Donald Trump is the new Che Guevara
By: Rachel Marsden
For decades, Ernesto “Che” Guevara has been the face of counterculture
resistance, emblazoned across college kids’ T-shirts. But now they have Donald
Trump’s mugshots on T-shirts, available through his candidate fundraising
website.
Trump’s message? “Never surrender.” To whom? To the establishment, of course.
The left, which once represented the biggest opposition to the establishment,
now browbeats those who don’t follow its diktat. The populist right has now
taken up that mantle of resistance — and Trump is its political incarnation.
The Argentinian Marxist guerrilla revolutionary, once served as former Cuban
leader Fidel Castro’s minister of industries in the wake of the Cuban Revolution
that overthrew the US-backed dictatorship of Fulgencio Batista in Havana, and
later led anti-Western revolutions around the world. By some accounts of Che’s
eventual capture and execution in Bolivia at the hands of CIA-trained Cuban
paramilitaries and Bolivian forces, Guevara told his executioners, “I know
you’ve come to kill me. Shoot, you are only going to kill a man."
In other words, Che knew that his death was only going to turn him into a martyr
for a greater ideological cause.
Similarly, the US establishment risks martyring Trump as it racks up one
supposed career-killing indictment after the other against the former president.
There are dozens of charges at this point, at both the state and federal levels,
for everything from falsifying business records and mishandling classified
documents, to alleged election subversion.
The federal charge of “conspiracy to defraud the United States” would stick a
fork in any other candidate’s political ambitions. But Trump could end up being
the exception. Some establishment fixtures seem truly puzzled by the phenomenon.

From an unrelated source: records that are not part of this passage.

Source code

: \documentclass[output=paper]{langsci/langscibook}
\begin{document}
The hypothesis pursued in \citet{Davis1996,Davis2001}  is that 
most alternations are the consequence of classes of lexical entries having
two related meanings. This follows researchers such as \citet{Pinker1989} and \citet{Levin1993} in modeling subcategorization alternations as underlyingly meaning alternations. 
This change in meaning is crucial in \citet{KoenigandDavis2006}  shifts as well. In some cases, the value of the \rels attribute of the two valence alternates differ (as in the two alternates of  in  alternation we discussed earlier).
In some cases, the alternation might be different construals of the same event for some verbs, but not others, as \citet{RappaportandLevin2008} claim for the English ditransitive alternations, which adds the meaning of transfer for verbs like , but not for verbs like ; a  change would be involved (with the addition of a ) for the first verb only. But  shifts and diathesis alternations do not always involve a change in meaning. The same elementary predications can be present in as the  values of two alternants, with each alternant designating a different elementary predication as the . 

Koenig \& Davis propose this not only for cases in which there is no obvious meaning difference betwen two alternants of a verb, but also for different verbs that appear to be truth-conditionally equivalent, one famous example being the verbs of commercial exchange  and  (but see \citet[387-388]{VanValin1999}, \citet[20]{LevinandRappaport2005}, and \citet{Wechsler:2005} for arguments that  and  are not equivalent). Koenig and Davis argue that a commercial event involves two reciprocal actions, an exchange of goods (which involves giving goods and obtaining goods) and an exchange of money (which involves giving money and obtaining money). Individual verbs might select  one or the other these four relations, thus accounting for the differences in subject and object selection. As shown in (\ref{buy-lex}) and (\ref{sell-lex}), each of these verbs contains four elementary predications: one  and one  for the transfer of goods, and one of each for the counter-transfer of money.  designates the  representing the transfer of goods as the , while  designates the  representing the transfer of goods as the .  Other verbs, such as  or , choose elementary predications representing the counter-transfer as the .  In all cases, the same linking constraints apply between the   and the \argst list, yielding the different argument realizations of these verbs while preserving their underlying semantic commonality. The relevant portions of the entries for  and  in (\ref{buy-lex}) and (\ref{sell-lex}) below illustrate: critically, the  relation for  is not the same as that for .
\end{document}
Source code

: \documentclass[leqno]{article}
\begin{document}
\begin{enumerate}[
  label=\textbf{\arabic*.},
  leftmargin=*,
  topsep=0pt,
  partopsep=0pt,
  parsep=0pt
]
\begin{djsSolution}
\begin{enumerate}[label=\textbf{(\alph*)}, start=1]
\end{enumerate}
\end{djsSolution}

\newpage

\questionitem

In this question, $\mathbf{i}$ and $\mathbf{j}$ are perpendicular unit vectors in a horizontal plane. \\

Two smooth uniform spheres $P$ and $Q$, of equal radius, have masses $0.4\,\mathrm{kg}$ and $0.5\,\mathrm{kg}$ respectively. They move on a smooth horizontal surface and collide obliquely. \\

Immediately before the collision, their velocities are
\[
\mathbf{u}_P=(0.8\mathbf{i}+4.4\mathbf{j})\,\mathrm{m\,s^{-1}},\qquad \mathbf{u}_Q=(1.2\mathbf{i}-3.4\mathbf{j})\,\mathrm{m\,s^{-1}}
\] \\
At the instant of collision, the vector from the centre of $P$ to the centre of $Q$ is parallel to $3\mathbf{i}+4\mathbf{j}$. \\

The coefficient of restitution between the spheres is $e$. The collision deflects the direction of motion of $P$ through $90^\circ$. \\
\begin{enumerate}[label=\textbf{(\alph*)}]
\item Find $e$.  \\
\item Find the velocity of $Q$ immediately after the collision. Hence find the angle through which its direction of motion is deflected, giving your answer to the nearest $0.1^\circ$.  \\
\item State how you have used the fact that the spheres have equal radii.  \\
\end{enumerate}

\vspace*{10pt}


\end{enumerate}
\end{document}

Trump’s own former national security adviser, John Bolton — once described by
Trump as “a total and unhinged warmonger” whom he suggested he used as a bad cop
figure in foreign affairs dealings — recently lamented in a CNN interview that
the numerous indictments “if anything, are not undercutting his support —
they’re building it up.”
And why do you think that is, genius? Do any of these long-standing
establishment fixtures, on either the Republican or Democrat side, ever ask
themselves why white-collar criminal charges haven’t totally decimated Trump’s
popularity? Sounds like the people don’t trust the institutions anymore — or at
least dislike them even more than they do Trump whom they view as fighting dirt
with dirt and fire with fire.
What does it say about the state of American political life when, despite all
the indictments, half of Americans of all political stripes combined, according
to a recent Quinnipiac University poll, maintain that none of it even makes a
dent in their opinion of him? Again, it suggests that in a matchup between Trump
and US state institutions, they consider Trump the lesser problem.
And apparently no one’s too thrilled about the ideological alternatives to the
former president. Combined polls place Trump light years ahead of his
competitors in the GOP primary race, with Trump above 50 percent in all
instances, and ahead of the next candidate, Florida Governor Ron DeSantis, who’s
stuck polling in the teens.
So why isn’t anyone else standing out as fit to carry Trump’s agenda, minus the
drama?
To start, Trump is a known entity, unlike these other GOP candidates who have
yet to prove themselves in standing up to their own party’s establishment on
thorny issues. DeSantis, who seemed to be the most promising of the lot based on
his refusal to back down against wokism in his own state, seems to have a
problem conveying authenticity, and has adjusted some of his rhetoric to better
align with the GOP establishment status quo, particularly on foreign affairs.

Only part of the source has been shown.